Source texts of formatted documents

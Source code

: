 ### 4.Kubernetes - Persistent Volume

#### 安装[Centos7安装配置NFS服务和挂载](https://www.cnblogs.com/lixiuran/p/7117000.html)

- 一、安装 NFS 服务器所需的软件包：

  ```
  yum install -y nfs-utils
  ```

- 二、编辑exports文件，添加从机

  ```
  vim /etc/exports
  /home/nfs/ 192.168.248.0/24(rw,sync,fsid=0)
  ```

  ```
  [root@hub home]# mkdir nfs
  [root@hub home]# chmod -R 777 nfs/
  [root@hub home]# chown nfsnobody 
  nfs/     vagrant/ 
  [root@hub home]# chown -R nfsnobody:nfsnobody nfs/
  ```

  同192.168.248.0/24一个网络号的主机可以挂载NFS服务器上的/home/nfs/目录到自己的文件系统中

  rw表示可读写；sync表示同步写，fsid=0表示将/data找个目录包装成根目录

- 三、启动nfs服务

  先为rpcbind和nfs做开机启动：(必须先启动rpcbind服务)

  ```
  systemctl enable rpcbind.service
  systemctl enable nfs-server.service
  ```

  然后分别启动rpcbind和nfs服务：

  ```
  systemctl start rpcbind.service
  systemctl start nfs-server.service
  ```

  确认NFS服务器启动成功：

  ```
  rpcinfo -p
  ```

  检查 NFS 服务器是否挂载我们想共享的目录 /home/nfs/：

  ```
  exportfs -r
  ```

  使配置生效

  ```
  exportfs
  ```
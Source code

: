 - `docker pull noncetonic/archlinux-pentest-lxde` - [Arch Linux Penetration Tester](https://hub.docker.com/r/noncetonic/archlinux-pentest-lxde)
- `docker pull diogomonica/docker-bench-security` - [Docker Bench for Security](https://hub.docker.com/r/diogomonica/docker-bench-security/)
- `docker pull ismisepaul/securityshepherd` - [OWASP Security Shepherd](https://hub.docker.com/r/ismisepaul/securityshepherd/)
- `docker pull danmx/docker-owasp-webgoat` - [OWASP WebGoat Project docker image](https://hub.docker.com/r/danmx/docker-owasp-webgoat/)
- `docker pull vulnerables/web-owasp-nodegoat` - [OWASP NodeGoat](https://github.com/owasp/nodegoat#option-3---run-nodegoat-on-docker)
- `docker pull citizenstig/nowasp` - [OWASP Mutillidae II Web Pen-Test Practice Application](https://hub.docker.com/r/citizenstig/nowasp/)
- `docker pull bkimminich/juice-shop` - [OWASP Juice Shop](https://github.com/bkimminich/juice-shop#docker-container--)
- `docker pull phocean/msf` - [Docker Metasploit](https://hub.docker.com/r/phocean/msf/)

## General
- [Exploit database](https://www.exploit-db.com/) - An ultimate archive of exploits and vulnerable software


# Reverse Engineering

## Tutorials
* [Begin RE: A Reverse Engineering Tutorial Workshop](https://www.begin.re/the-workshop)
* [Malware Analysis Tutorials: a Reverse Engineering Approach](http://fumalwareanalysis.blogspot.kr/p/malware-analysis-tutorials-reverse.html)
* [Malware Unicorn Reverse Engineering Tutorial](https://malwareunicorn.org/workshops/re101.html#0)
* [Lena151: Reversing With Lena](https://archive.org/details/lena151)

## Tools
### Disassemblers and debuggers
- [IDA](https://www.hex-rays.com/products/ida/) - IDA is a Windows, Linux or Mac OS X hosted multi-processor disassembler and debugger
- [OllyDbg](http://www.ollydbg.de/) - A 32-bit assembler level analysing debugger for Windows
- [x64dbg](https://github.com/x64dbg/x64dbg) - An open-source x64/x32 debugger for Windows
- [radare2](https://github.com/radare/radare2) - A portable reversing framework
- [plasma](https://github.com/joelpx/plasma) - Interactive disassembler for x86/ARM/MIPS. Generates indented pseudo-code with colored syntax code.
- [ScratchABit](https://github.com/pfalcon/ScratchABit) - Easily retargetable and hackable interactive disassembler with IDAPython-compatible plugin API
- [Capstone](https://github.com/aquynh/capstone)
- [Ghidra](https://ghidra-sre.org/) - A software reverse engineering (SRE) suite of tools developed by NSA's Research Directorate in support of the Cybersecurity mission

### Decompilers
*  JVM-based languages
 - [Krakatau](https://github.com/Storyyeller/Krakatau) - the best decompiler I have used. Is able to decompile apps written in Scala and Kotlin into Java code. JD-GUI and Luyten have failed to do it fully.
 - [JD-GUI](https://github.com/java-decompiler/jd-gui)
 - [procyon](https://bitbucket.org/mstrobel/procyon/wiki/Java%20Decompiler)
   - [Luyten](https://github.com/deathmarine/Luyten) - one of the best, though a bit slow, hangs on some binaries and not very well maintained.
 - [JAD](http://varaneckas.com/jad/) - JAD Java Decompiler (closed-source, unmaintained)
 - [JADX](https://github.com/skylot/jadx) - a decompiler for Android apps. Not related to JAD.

**Directions**
Reproduce each line of the entries in which the word "Luyten" is found.

**Response below**
 - [Krakatau](https://github.com/Storyyeller/Krakatau) - the best decompiler I have used. Is able to decompile apps written in Scala and Kotlin into Java code. JD-GUI and Luyten have failed to do it fully.
   - [Luyten](https://github.com/deathmarine/Luyten) - one of the best, though a bit slow, hangs on some binaries and not very well maintained.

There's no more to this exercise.